_INPUT FOR THIS TASK_.
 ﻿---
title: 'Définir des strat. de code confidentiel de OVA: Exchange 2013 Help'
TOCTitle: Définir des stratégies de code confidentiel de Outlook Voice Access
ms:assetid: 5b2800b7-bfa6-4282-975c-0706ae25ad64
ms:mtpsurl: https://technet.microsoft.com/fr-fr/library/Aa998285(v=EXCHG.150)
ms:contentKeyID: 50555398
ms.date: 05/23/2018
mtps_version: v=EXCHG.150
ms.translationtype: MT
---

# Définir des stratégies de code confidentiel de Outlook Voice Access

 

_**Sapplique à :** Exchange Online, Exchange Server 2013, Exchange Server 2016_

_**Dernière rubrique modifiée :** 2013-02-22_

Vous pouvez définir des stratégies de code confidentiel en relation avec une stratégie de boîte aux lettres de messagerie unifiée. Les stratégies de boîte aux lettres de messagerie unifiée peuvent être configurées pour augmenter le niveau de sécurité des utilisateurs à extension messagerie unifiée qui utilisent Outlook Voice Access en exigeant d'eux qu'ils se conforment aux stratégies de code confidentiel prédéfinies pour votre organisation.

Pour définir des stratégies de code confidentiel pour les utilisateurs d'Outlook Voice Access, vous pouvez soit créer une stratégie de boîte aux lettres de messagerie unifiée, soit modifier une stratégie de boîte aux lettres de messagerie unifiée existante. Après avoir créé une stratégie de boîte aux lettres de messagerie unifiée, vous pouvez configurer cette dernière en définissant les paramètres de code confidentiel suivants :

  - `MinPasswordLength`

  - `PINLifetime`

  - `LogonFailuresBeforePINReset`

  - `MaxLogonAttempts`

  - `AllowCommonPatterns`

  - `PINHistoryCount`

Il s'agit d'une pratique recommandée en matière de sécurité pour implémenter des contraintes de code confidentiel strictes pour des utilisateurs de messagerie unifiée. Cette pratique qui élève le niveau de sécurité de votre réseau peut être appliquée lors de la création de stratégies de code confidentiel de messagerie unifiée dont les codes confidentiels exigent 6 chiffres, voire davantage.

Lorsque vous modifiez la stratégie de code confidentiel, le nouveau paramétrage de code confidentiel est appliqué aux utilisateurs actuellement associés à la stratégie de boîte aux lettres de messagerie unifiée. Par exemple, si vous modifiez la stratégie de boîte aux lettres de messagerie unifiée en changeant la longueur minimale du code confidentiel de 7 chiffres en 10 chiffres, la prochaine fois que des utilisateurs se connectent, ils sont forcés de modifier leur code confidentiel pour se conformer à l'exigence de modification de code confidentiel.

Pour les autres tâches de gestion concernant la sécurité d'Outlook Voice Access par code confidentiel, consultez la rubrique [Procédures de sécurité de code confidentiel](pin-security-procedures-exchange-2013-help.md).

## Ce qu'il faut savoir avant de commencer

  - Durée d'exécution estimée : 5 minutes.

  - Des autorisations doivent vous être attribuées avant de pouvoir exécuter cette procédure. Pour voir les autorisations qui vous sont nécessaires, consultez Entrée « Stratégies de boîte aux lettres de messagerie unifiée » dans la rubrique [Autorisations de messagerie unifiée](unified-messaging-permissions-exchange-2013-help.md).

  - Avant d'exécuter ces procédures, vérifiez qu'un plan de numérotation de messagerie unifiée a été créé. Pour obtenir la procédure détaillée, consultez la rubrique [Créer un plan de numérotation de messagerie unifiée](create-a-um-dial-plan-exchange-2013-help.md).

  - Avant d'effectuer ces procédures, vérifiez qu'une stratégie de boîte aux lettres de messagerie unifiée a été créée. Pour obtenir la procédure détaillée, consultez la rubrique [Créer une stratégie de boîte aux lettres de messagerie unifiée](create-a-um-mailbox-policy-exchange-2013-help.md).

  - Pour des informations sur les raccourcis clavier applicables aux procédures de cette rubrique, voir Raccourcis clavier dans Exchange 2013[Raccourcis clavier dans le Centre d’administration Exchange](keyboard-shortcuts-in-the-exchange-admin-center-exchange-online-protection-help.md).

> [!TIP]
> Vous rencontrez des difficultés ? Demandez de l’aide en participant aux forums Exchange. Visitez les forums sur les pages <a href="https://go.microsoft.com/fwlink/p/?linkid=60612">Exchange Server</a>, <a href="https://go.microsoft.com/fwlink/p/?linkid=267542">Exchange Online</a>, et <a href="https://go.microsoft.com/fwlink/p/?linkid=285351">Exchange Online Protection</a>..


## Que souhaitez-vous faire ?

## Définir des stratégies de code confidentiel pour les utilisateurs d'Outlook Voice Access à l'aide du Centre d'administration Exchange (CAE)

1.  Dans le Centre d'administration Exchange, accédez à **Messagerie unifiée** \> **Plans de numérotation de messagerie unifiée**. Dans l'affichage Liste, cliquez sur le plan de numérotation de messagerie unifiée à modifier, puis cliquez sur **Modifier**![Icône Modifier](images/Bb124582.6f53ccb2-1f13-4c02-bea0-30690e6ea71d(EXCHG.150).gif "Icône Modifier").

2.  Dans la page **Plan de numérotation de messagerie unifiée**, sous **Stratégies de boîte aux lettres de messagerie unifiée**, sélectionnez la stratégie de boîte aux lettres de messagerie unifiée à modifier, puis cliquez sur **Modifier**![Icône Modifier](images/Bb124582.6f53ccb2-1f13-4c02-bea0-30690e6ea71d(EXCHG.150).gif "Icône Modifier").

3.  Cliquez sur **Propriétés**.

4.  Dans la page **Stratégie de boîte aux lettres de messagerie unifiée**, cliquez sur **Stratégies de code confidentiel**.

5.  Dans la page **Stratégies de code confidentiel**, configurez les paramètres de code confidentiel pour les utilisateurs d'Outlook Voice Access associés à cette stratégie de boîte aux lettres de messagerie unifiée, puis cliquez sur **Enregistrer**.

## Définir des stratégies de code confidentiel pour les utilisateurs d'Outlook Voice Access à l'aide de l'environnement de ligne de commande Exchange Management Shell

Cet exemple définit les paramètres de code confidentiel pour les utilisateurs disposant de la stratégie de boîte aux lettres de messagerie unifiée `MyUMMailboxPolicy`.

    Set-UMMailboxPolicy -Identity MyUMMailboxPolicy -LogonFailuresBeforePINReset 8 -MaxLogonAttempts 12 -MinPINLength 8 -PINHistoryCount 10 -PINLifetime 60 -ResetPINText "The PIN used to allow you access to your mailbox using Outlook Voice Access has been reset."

_WORK REQUIRED_. Would you restate all of the material, word for word?

_FINISHED TASK_.
 ﻿---
title: 'Définir des strat. de code confidentiel de OVA: Exchange 2013 Help'
TOCTitle: Définir des stratégies de code confidentiel de Outlook Voice Access
ms:assetid: 5b2800b7-bfa6-4282-975c-0706ae25ad64
ms:mtpsurl: https://technet.microsoft.com/fr-fr/library/Aa998285(v=EXCHG.150)
ms:contentKeyID: 50555398
ms.date: 05/23/2018
mtps_version: v=EXCHG.150
ms.translationtype: MT
---

# Définir des stratégies de code confidentiel de Outlook Voice Access

 

_**Sapplique à :** Exchange Online, Exchange Server 2013, Exchange Server 2016_

_**Dernière rubrique modifiée :** 2013-02-22_

Vous pouvez définir des stratégies de code confidentiel en relation avec une stratégie de boîte aux lettres de messagerie unifiée. Les stratégies de boîte aux lettres de messagerie unifiée peuvent être configurées pour augmenter le niveau de sécurité des utilisateurs à extension messagerie unifiée qui utilisent Outlook Voice Access en exigeant d'eux qu'ils se conforment aux stratégies de code confidentiel prédéfinies pour votre organisation.

Pour définir des stratégies de code confidentiel pour les utilisateurs d'Outlook Voice Access, vous pouvez soit créer une stratégie de boîte aux lettres de messagerie unifiée, soit modifier une stratégie de boîte aux lettres de messagerie unifiée existante. Après avoir créé une stratégie de boîte aux lettres de messagerie unifiée, vous pouvez configurer cette dernière en définissant les paramètres de code confidentiel suivants :

  - `MinPasswordLength`

  - `PINLifetime`

  - `LogonFailuresBeforePINReset`

  - `MaxLogonAttempts`

  - `AllowCommonPatterns`

  - `PINHistoryCount`

Il s'agit d'une pratique recommandée en matière de sécurité pour implémenter des contraintes de code confidentiel strictes pour des utilisateurs de messagerie unifiée. Cette pratique qui élève le niveau de sécurité de votre réseau peut être appliquée lors de la création de stratégies de code confidentiel de messagerie unifiée dont les codes confidentiels exigent 6 chiffres, voire davantage.

Lorsque vous modifiez la stratégie de code confidentiel, le nouveau paramétrage de code confidentiel est appliqué aux utilisateurs actuellement associés à la stratégie de boîte aux lettres de messagerie unifiée. Par exemple, si vous modifiez la stratégie de boîte aux lettres de messagerie unifiée en changeant la longueur minimale du code confidentiel de 7 chiffres en 10 chiffres, la prochaine fois que des utilisateurs se connectent, ils sont forcés de modifier leur code confidentiel pour se conformer à l'exigence de modification de code confidentiel.

Pour les autres tâches de gestion concernant la sécurité d'Outlook Voice Access par code confidentiel, consultez la rubrique [Procédures de sécurité de code confidentiel](pin-security-procedures-exchange-2013-help.md).

## Ce qu'il faut savoir avant de commencer

  - Durée d'exécution estimée : 5 minutes.

  - Des autorisations doivent vous être attribuées avant de pouvoir exécuter cette procédure. Pour voir les autorisations qui vous sont nécessaires, consultez Entrée « Stratégies de boîte aux lettres de messagerie unifiée » dans la rubrique [Autorisations de messagerie unifiée](unified-messaging-permissions-exchange-2013-help.md).

  - Avant d'exécuter ces procédures, vérifiez qu'un plan de numérotation de messagerie unifiée a été créé. Pour obtenir la procédure détaillée, consultez la rubrique [Créer un plan de numérotation de messagerie unifiée](create-a-um-dial-plan-exchange-2013-help.md).

  - Avant d'effectuer ces procédures, vérifiez qu'une stratégie de boîte aux lettres de messagerie unifiée a été créée. Pour obtenir la procédure détaillée, consultez la rubrique [Créer une stratégie de boîte aux lettres de messagerie unifiée](create-a-um-mailbox-policy-exchange-2013-help.md).

  - Pour des informations sur les raccourcis clavier applicables aux procédures de cette rubrique, voir Raccourcis clavier dans Exchange 2013[Raccourcis clavier dans le Centre d’administration Exchange](keyboard-shortcuts-in-the-exchange-admin-center-exchange-online-protection-help.md).

> [!TIP]
> Vous rencontrez des difficultés ? Demandez de l’aide en participant aux forums Exchange. Visitez les forums sur les pages <a href="https://go.microsoft.com/fwlink/p/?linkid=60612">Exchange Server</a>, <a href="https://go.microsoft.com/fwlink/p/?linkid=267542">Exchange Online</a>, et <a href="https://go.microsoft.com/fwlink/p/?linkid=285351">Exchange Online Protection</a>..


## Que souhaitez-vous faire ?

## Définir des stratégies de code confidentiel pour les utilisateurs d'Outlook Voice Access à l'aide du Centre d'administration Exchange (CAE)

1.  Dans le Centre d'administration Exchange, accédez à **Messagerie unifiée** \> **Plans de numérotation de messagerie unifiée**. Dans l'affichage Liste, cliquez sur le plan de numérotation de messagerie unifiée à modifier, puis cliquez sur **Modifier**![Icône Modifier](images/Bb124582.6f53ccb2-1f13-4c02-bea0-30690e6ea71d(EXCHG.150).gif "Icône Modifier").

2.  Dans la page **Plan de numérotation de messagerie unifiée**, sous **Stratégies de boîte aux lettres de messagerie unifiée**, sélectionnez la stratégie de boîte aux lettres de messagerie unifiée à modifier, puis cliquez sur **Modifier**![Icône Modifier](images/Bb124582.6f53ccb2-1f13-4c02-bea0-30690e6ea71d(EXCHG.150).gif "Icône Modifier").

3.  Cliquez sur **Propriétés**.

4.  Dans la page **Stratégie de boîte aux lettres de messagerie unifiée**, cliquez sur **Stratégies de code confidentiel**.

5.  Dans la page **Stratégies de code confidentiel**, configurez les paramètres de code confidentiel pour les utilisateurs d'Outlook Voice Access associés à cette stratégie de boîte aux lettres de messagerie unifiée, puis cliquez sur **Enregistrer**.

## Définir des stratégies de code confidentiel pour les utilisateurs d'Outlook Voice Access à l'aide de l'environnement de ligne de commande Exchange Management Shell

Cet exemple définit les paramètres de code confidentiel pour les utilisateurs disposant de la stratégie de boîte aux lettres de messagerie unifiée `MyUMMailboxPolicy`.

    Set-UMMailboxPolicy -Identity MyUMMailboxPolicy -LogonFailuresBeforePINReset 8 -MaxLogonAttempts 12 -MinPINLength 8 -PINHistoryCount 10 -PINLifetime 60 -ResetPINText "The PIN used to allow you access to your mailbox using Outlook Voice Access has been reset."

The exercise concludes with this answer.